Al día siguiente, el rumor del
mensaje a la nación llegaba hasta las puertas de la comisaría desde las casas
cercanas.
-A mayo del presente año -leyó
el presidente en un pasaje-, el 74% de los conflictos activos en el país
corresponden al tipo socio ambiental.
Se refería a los 127 casos
donde los ciudadanos de una localidad se oponen a proyectos u obras que podrían
dañar el lugar donde viven. En la región Cajamarca, adonde pertenece Celendín,
hay nueve. En la ciudad de Lima, ninguno. Los conflictos irresueltos originan
paros, huelgas y marchas. Conga sólo es una de aquellas historias. La que más
inestabilidad ha creado al actual gobierno. Esa mañana, en el Congreso, los
ministros del tercer gabinete que el presidente ha formado en menos de un año,
escuchaban el mensaje en primera fila. Entre ellos estaba el abogado Juan
Jiménez Mayor, el nuevo Primer Ministro, quien había intentado distanciarse de
su predecesor, un ex militar que solía expresar sus rabietas por Twitter.
“¡Este es el gabinete del diálogo!”, les dijo Jiménez a los periodistas el
primer día en el cargo.
A casi mil kilómetros, un
policía salió de la comisaría de Celendín y fotografió a los familiares y a los
amigos del estudiante arrestado por fotografiar a los policías.

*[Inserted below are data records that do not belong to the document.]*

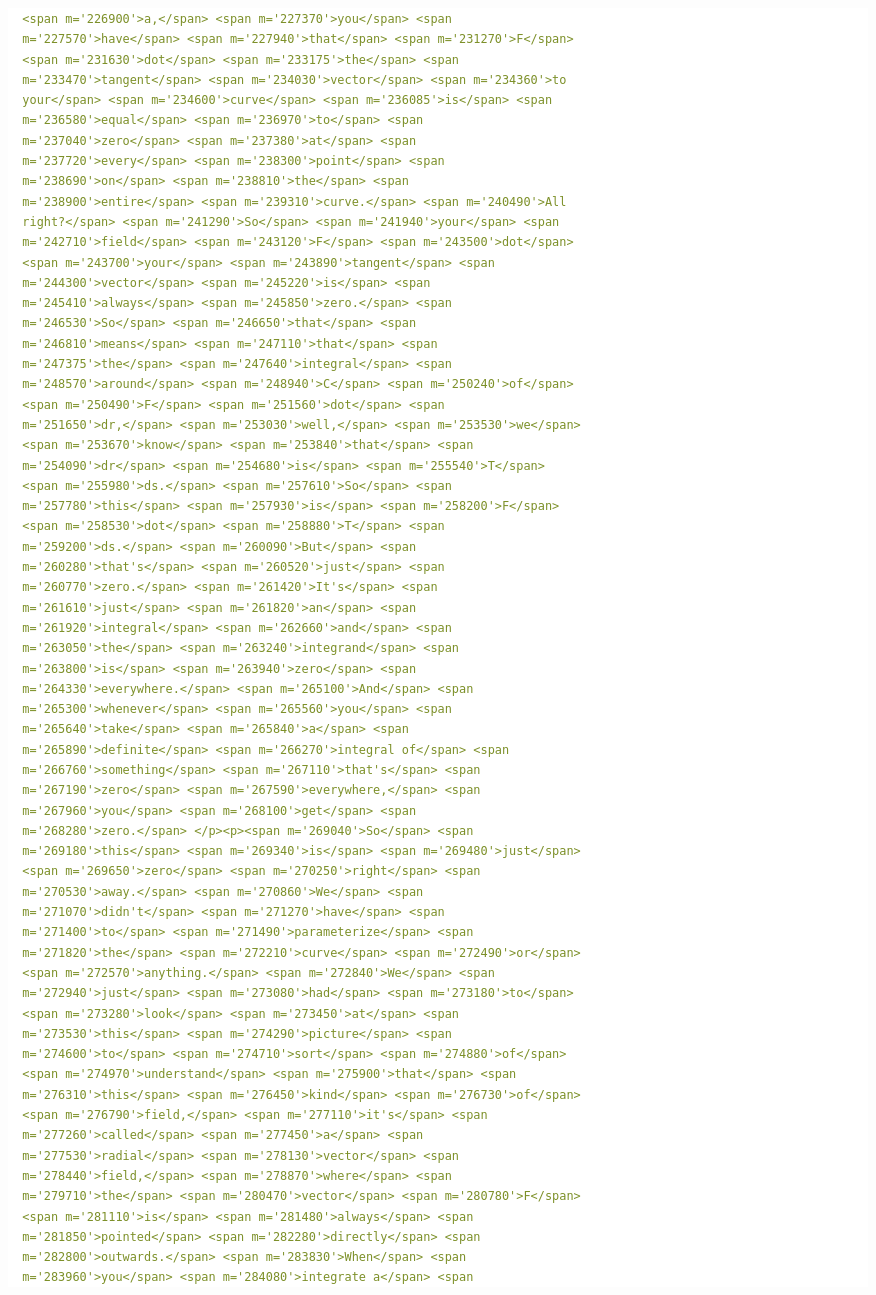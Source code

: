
 ```yaml
  <span m='226900'>a,</span> <span m='227370'>you</span> <span
  m='227570'>have</span> <span m='227940'>that</span> <span m='231270'>F</span>
  <span m='231630'>dot</span> <span m='233175'>the</span> <span
  m='233470'>tangent</span> <span m='234030'>vector</span> <span m='234360'>to
  your</span> <span m='234600'>curve</span> <span m='236085'>is</span> <span
  m='236580'>equal</span> <span m='236970'>to</span> <span
  m='237040'>zero</span> <span m='237380'>at</span> <span
  m='237720'>every</span> <span m='238300'>point</span> <span
  m='238690'>on</span> <span m='238810'>the</span> <span
  m='238900'>entire</span> <span m='239310'>curve.</span> <span m='240490'>All
  right?</span> <span m='241290'>So</span> <span m='241940'>your</span> <span
  m='242710'>field</span> <span m='243120'>F</span> <span m='243500'>dot</span>
  <span m='243700'>your</span> <span m='243890'>tangent</span> <span
  m='244300'>vector</span> <span m='245220'>is</span> <span
  m='245410'>always</span> <span m='245850'>zero.</span> <span
  m='246530'>So</span> <span m='246650'>that</span> <span
  m='246810'>means</span> <span m='247110'>that</span> <span
  m='247375'>the</span> <span m='247640'>integral</span> <span
  m='248570'>around</span> <span m='248940'>C</span> <span m='250240'>of</span>
  <span m='250490'>F</span> <span m='251560'>dot</span> <span
  m='251650'>dr,</span> <span m='253030'>well,</span> <span m='253530'>we</span>
  <span m='253670'>know</span> <span m='253840'>that</span> <span
  m='254090'>dr</span> <span m='254680'>is</span> <span m='255540'>T</span>
  <span m='255980'>ds.</span> <span m='257610'>So</span> <span
  m='257780'>this</span> <span m='257930'>is</span> <span m='258200'>F</span>
  <span m='258530'>dot</span> <span m='258880'>T</span> <span
  m='259200'>ds.</span> <span m='260090'>But</span> <span
  m='260280'>that's</span> <span m='260520'>just</span> <span
  m='260770'>zero.</span> <span m='261420'>It's</span> <span
  m='261610'>just</span> <span m='261820'>an</span> <span
  m='261920'>integral</span> <span m='262660'>and</span> <span
  m='263050'>the</span> <span m='263240'>integrand</span> <span
  m='263800'>is</span> <span m='263940'>zero</span> <span
  m='264330'>everywhere.</span> <span m='265100'>And</span> <span
  m='265300'>whenever</span> <span m='265560'>you</span> <span
  m='265640'>take</span> <span m='265840'>a</span> <span
  m='265890'>definite</span> <span m='266270'>integral of</span> <span
  m='266760'>something</span> <span m='267110'>that's</span> <span
  m='267190'>zero</span> <span m='267590'>everywhere,</span> <span
  m='267960'>you</span> <span m='268100'>get</span> <span
  m='268280'>zero.</span> </p><p><span m='269040'>So</span> <span
  m='269180'>this</span> <span m='269340'>is</span> <span m='269480'>just</span>
  <span m='269650'>zero</span> <span m='270250'>right</span> <span
  m='270530'>away.</span> <span m='270860'>We</span> <span
  m='271070'>didn't</span> <span m='271270'>have</span> <span
  m='271400'>to</span> <span m='271490'>parameterize</span> <span
  m='271820'>the</span> <span m='272210'>curve</span> <span m='272490'>or</span>
  <span m='272570'>anything.</span> <span m='272840'>We</span> <span
  m='272940'>just</span> <span m='273080'>had</span> <span m='273180'>to</span>
  <span m='273280'>look</span> <span m='273450'>at</span> <span
  m='273530'>this</span> <span m='274290'>picture</span> <span
  m='274600'>to</span> <span m='274710'>sort</span> <span m='274880'>of</span>
  <span m='274970'>understand</span> <span m='275900'>that</span> <span
  m='276310'>this</span> <span m='276450'>kind</span> <span m='276730'>of</span>
  <span m='276790'>field,</span> <span m='277110'>it's</span> <span
  m='277260'>called</span> <span m='277450'>a</span> <span
  m='277530'>radial</span> <span m='278130'>vector</span> <span
  m='278440'>field,</span> <span m='278870'>where</span> <span
  m='279710'>the</span> <span m='280470'>vector</span> <span m='280780'>F</span>
  <span m='281110'>is</span> <span m='281480'>always</span> <span
  m='281850'>pointed</span> <span m='282280'>directly</span> <span
  m='282800'>outwards.</span> <span m='283830'>When</span> <span
  m='283960'>you</span> <span m='284080'>integrate a</span> <span
```
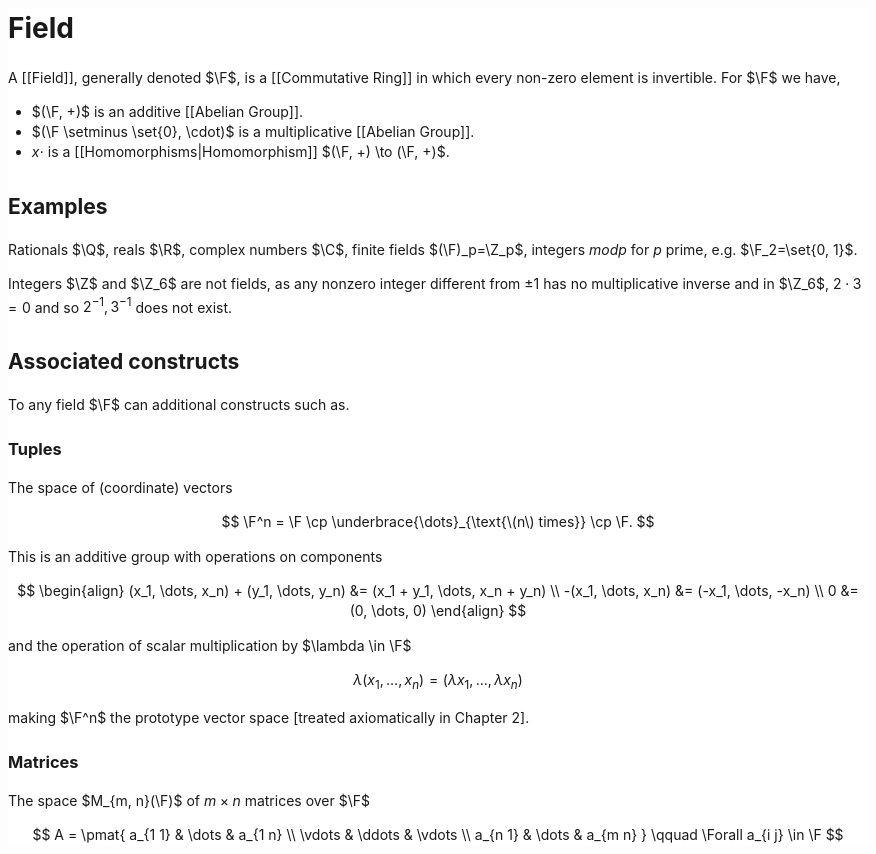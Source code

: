 # Field

A [[Field]], generally denoted $\F$, is a [[Commutative Ring]] in which every non-zero element is invertible. For $\F$ we have,

- $(\F, +)$ is an additive [[Abelian Group]].
- $(\F \setminus \set{0}, \cdot)$ is a multiplicative [[Abelian Group]].
- $x \cdot$ is a [[Homomorphisms|Homomorphism]] $(\F, +) \to (\F, +)$.

## Examples
Rationals $\Q$, reals $\R$, complex numbers $\C$, finite fields $(\F)_p=\Z_p$, integers $modp$ for $p$ prime, e.g. $\F_2=\set{0, 1}$.

Integers $\Z$ and $\Z_6$ are not fields, as any nonzero integer different from $\pm1$ has no multiplicative inverse and in $\Z_6$, $2 \cdot 3=0$ and so $2^{-1},3^{-1}$ does not exist.

## Associated constructs

To any field $\F$ can additional constructs such as.

### Tuples

The space of (coordinate) vectors

$$
\F^n = \F \cp \underbrace{\dots}_{\text{\(n\) times}} \cp \F. $$

This is an additive group with operations on components

$$
\begin{align}
(x_1, \dots, x_n) + (y_1, \dots, y_n) &= (x_1 + y_1, \dots, x_n + y_n) \\
-(x_1, \dots, x_n) &= (-x_1, \dots, -x_n) \\
0 &= (0, \dots, 0)
\end{align}
$$

and the operation of scalar multiplication by $\lambda \in \F$

$$
\lambda(x_1, \dots, x_n) = (\lambda x_1, \dots, \lambda x_n)
$$

making $\F^n$ the prototype vector space [treated axiomatically in Chapter 2].

### Matrices

The space $M_{m, n}(\F)$ of $m\times n$ matrices over $\F$

$$
A = \pmat{
	a_{1 1} & \dots  & a_{1 n} \\
	\vdots  & \ddots & \vdots  \\
	a_{n 1} & \dots  & a_{m n}
}
\qquad \Forall a_{i j} \in \F 
$$
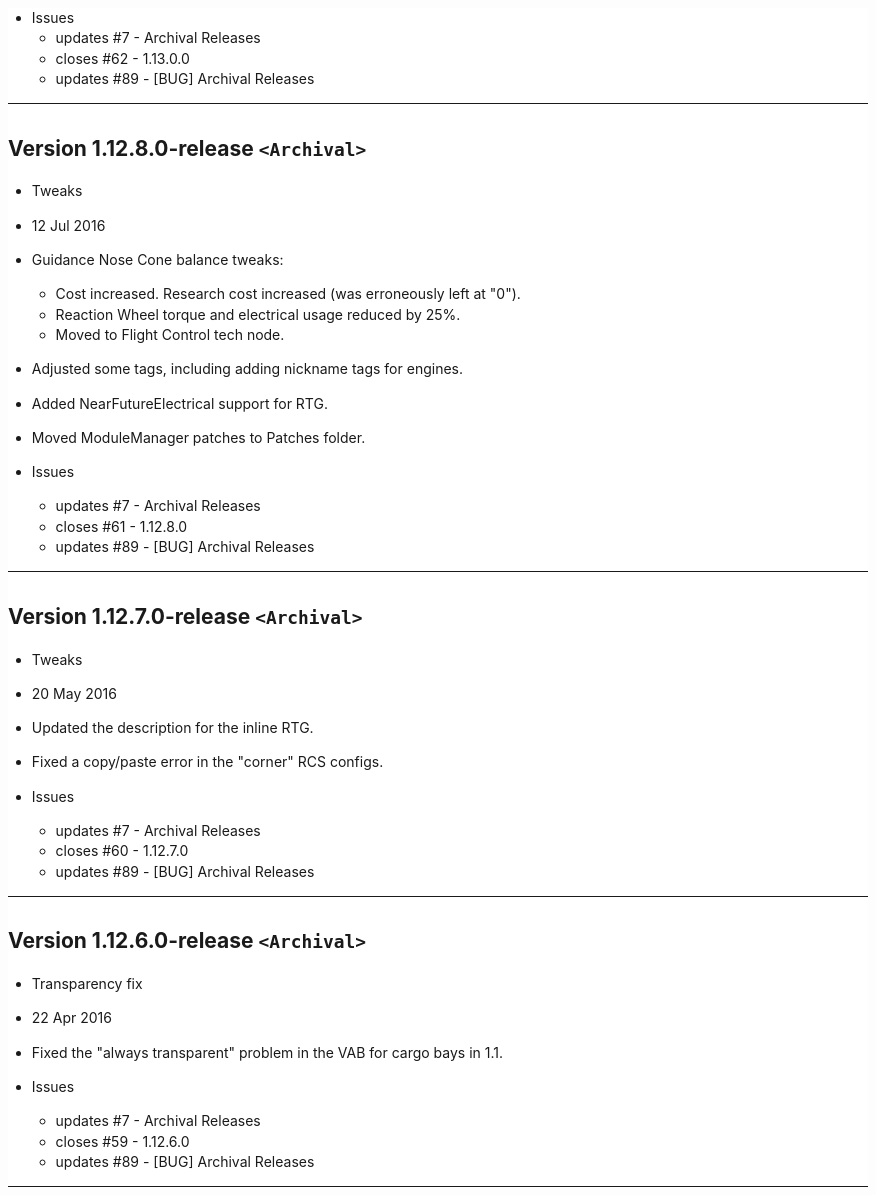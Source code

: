 * Issues
  * updates #7 - Archival Releases
  * closes #62 - 1.13.0.0
  * updates #89 - [BUG] Archival Releases

---

## Version 1.12.8.0-release `<Archival>`

* Tweaks
* 12 Jul 2016

* Guidance Nose Cone balance tweaks:
  * Cost increased. Research cost increased (was erroneously left at "0").
  * Reaction Wheel torque and electrical usage reduced by 25%.
  * Moved to Flight Control tech node.
* Adjusted some tags, including adding nickname tags for engines.
* Added NearFutureElectrical support for RTG.
* Moved ModuleManager patches to Patches folder.

* Issues
  * updates #7 - Archival Releases
  * closes #61 - 1.12.8.0
  * updates #89 - [BUG] Archival Releases

---

## Version 1.12.7.0-release `<Archival>`

* Tweaks
* 20 May 2016

* Updated the description for the inline RTG.
* Fixed a copy/paste error in the "corner" RCS configs.

* Issues
  * updates #7 - Archival Releases
  * closes #60 - 1.12.7.0
  * updates #89 - [BUG] Archival Releases

---

## Version 1.12.6.0-release `<Archival>`

* Transparency fix
* 22 Apr 2016

* Fixed the "always transparent" problem in the VAB for cargo bays in 1.1.

* Issues
  * updates #7 - Archival Releases
  * closes #59 - 1.12.6.0
  * updates #89 - [BUG] Archival Releases

---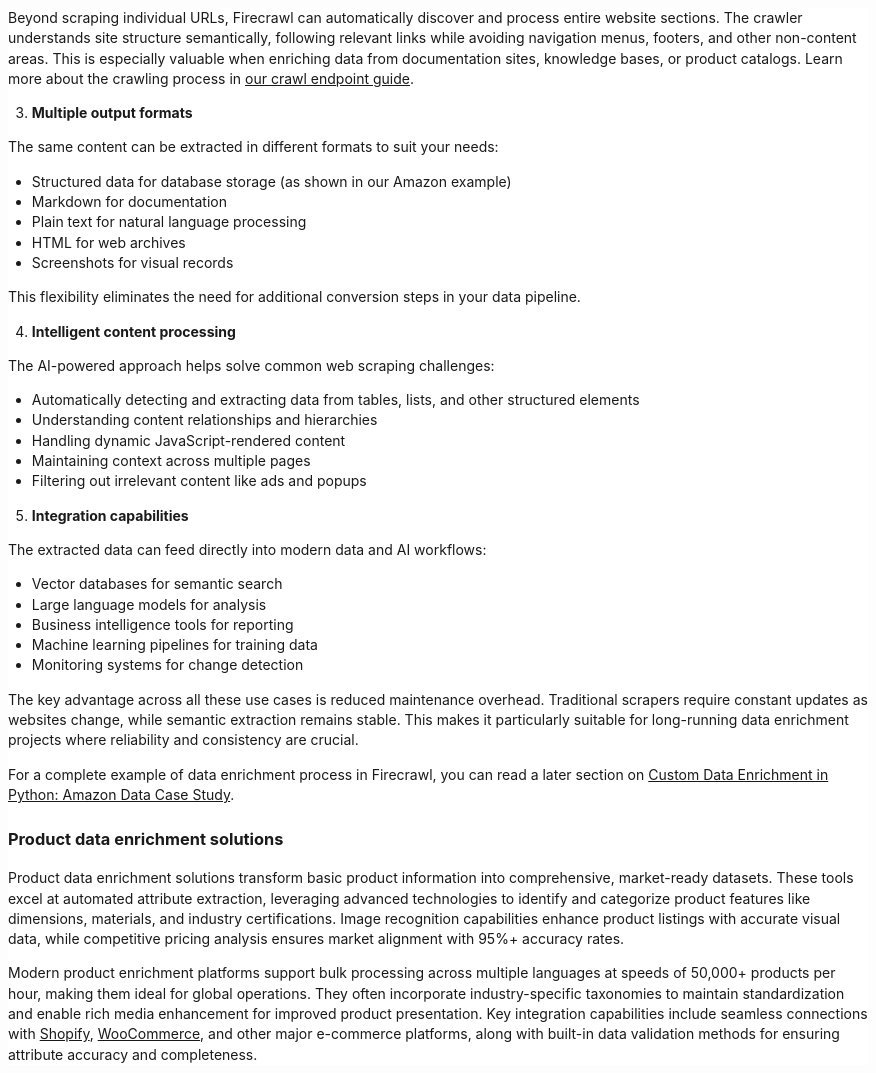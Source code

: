 Beyond scraping individual URLs, Firecrawl can automatically discover and process entire website sections. The crawler understands site structure semantically, following relevant links while avoiding navigation menus, footers, and other non-content areas. This is especially valuable when enriching data from documentation sites, knowledge bases, or product catalogs. Learn more about the crawling process in [our crawl endpoint guide](https://www.firecrawl.dev/blog/mastering-the-crawl-endpoint-in-firecrawl).

3. **Multiple output formats**

The same content can be extracted in different formats to suit your needs:

- Structured data for database storage (as shown in our Amazon example)
- Markdown for documentation
- Plain text for natural language processing
- HTML for web archives
- Screenshots for visual records

This flexibility eliminates the need for additional conversion steps in your data pipeline.

4. **Intelligent content processing**

The AI-powered approach helps solve common web scraping challenges:

- Automatically detecting and extracting data from tables, lists, and other structured elements
- Understanding content relationships and hierarchies
- Handling dynamic JavaScript-rendered content
- Maintaining context across multiple pages
- Filtering out irrelevant content like ads and popups

5. **Integration capabilities**

The extracted data can feed directly into modern data and AI workflows:

- Vector databases for semantic search
- Large language models for analysis
- Business intelligence tools for reporting
- Machine learning pipelines for training data
- Monitoring systems for change detection

The key advantage across all these use cases is reduced maintenance overhead. Traditional scrapers require constant updates as websites change, while semantic extraction remains stable. This makes it particularly suitable for long-running data enrichment projects where reliability and consistency are crucial.

For a complete example of data enrichment process in Firecrawl, you can read a later section on [Custom Data Enrichment in Python: Amazon Data Case Study](#custom-data-enrichment-in-python-amazon-data-case-study).

### Product data enrichment solutions

Product data enrichment solutions transform basic product information into comprehensive, market-ready datasets. These tools excel at automated attribute extraction, leveraging advanced technologies to identify and categorize product features like dimensions, materials, and industry certifications. Image recognition capabilities enhance product listings with accurate visual data, while competitive pricing analysis ensures market alignment with 95%+ accuracy rates.

Modern product enrichment platforms support bulk processing across multiple languages at speeds of 50,000+ products per hour, making them ideal for global operations. They often incorporate industry-specific taxonomies to maintain standardization and enable rich media enhancement for improved product presentation. Key integration capabilities include seamless connections with [Shopify](https://shopify.com), [WooCommerce](https://woocommerce.com), and other major e-commerce platforms, along with built-in data validation methods for ensuring attribute accuracy and completeness.
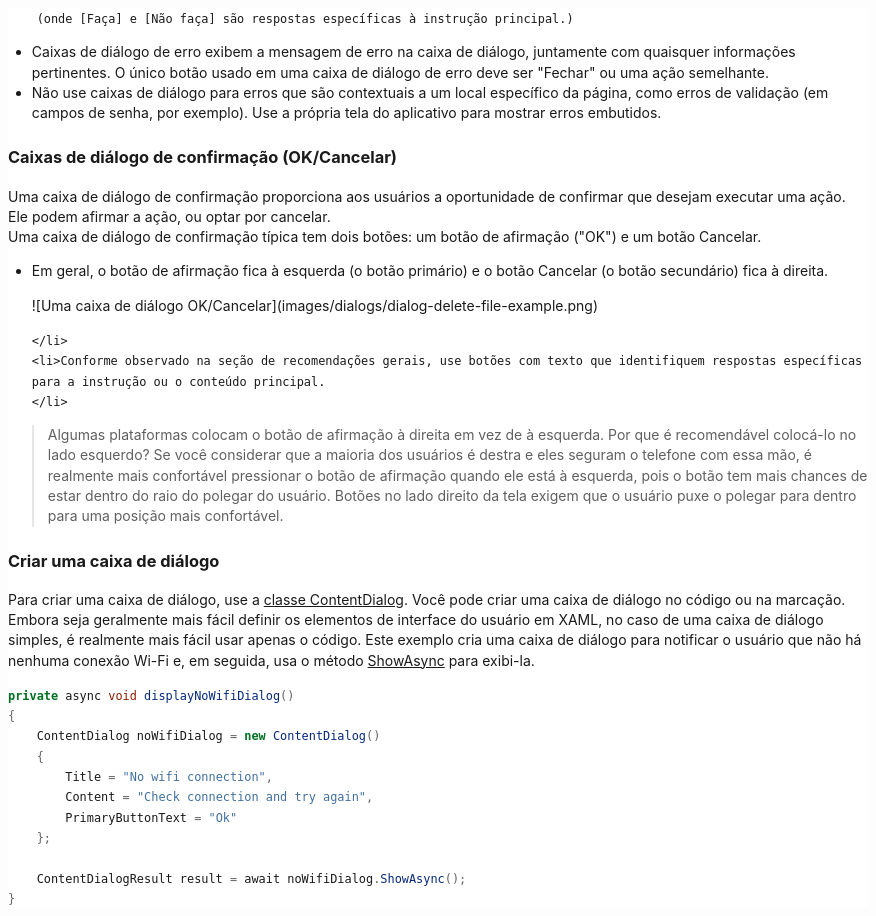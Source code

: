         (onde [Faça] e [Não faça] são respostas específicas à instrução principal.)
   
-   Caixas de diálogo de erro exibem a mensagem de erro na caixa de diálogo, juntamente com quaisquer informações pertinentes. O único botão usado em uma caixa de diálogo de erro deve ser "Fechar" ou uma ação semelhante.
-   Não use caixas de diálogo para erros que são contextuais a um local específico da página, como erros de validação (em campos de senha, por exemplo). Use a própria tela do aplicativo para mostrar erros embutidos.

### <a name="confirmation-dialogs-okcancel"></a>Caixas de diálogo de confirmação (OK/Cancelar)
Uma caixa de diálogo de confirmação proporciona aos usuários a oportunidade de confirmar que desejam executar uma ação. Ele podem afirmar a ação, ou optar por cancelar.  
Uma caixa de diálogo de confirmação típica tem dois botões: um botão de afirmação ("OK") e um botão Cancelar.  

<ul>
    <li>
        <p>Em geral, o botão de afirmação fica à esquerda (o botão primário) e o botão Cancelar (o botão secundário) fica à direita.</p>
         ![Uma caixa de diálogo OK/Cancelar](images/dialogs/dialog-delete-file-example.png)
        
    </li>
    <li>Conforme observado na seção de recomendações gerais, use botões com texto que identifiquem respostas específicas para a instrução ou o conteúdo principal.
    </li>
</ul>

> Algumas plataformas colocam o botão de afirmação à direita em vez de à esquerda. Por que é recomendável colocá-lo no lado esquerdo?  Se você considerar que a maioria dos usuários é destra e eles seguram o telefone com essa mão, é realmente mais confortável pressionar o botão de afirmação quando ele está à esquerda, pois o botão tem mais chances de estar dentro do raio do polegar do usuário. Botões no lado direito da tela exigem que o usuário puxe o polegar para dentro para uma posição mais confortável.

### <a name="create-a-dialog"></a>Criar uma caixa de diálogo
Para criar uma caixa de diálogo, use a [classe ContentDialog](https://msdn.microsoft.com/library/windows/apps/windows.ui.xaml.controls.contentdialog.aspx). Você pode criar uma caixa de diálogo no código ou na marcação. Embora seja geralmente mais fácil definir os elementos de interface do usuário em XAML, no caso de uma caixa de diálogo simples, é realmente mais fácil usar apenas o código. Este exemplo cria uma caixa de diálogo para notificar o usuário que não há nenhuma conexão Wi-Fi e, em seguida, usa o método [ShowAsync](https://msdn.microsoft.com/en-us/library/windows/apps/windows.ui.xaml.controls.contentdialog.showasync.aspx) para exibi-la.

```csharp
private async void displayNoWifiDialog()
{
    ContentDialog noWifiDialog = new ContentDialog()
    {
        Title = "No wifi connection",
        Content = "Check connection and try again",
        PrimaryButtonText = "Ok"
    };

    ContentDialogResult result = await noWifiDialog.ShowAsync();
}
```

-¿Por qué me tomas fotos? -le
preguntó la madre del muchacho- ¿Acaso no han detenido a mi hijo por eso?
Déjenme verlo.
El policía guardó la cámara en
un bolsillo y, antes de marcharse, susurró algo al oído de un colega. Este se
acomodó el fusil sobre el pecho con un gesto rápido y acaso inconsciente que, a
fin de cuentas, expresaba toda su autoridad. Entonces, con lacónico enfado,
respondió:
-Señora, cálmese, el chico ya
no está aquí.
***
La distancia entre Lima y el
resto del Perú no sólo es geográfica, sino afectiva. El 19 de junio, dos
lectores del diario El Comercio discutían en un foro sobre el proyecto Conga.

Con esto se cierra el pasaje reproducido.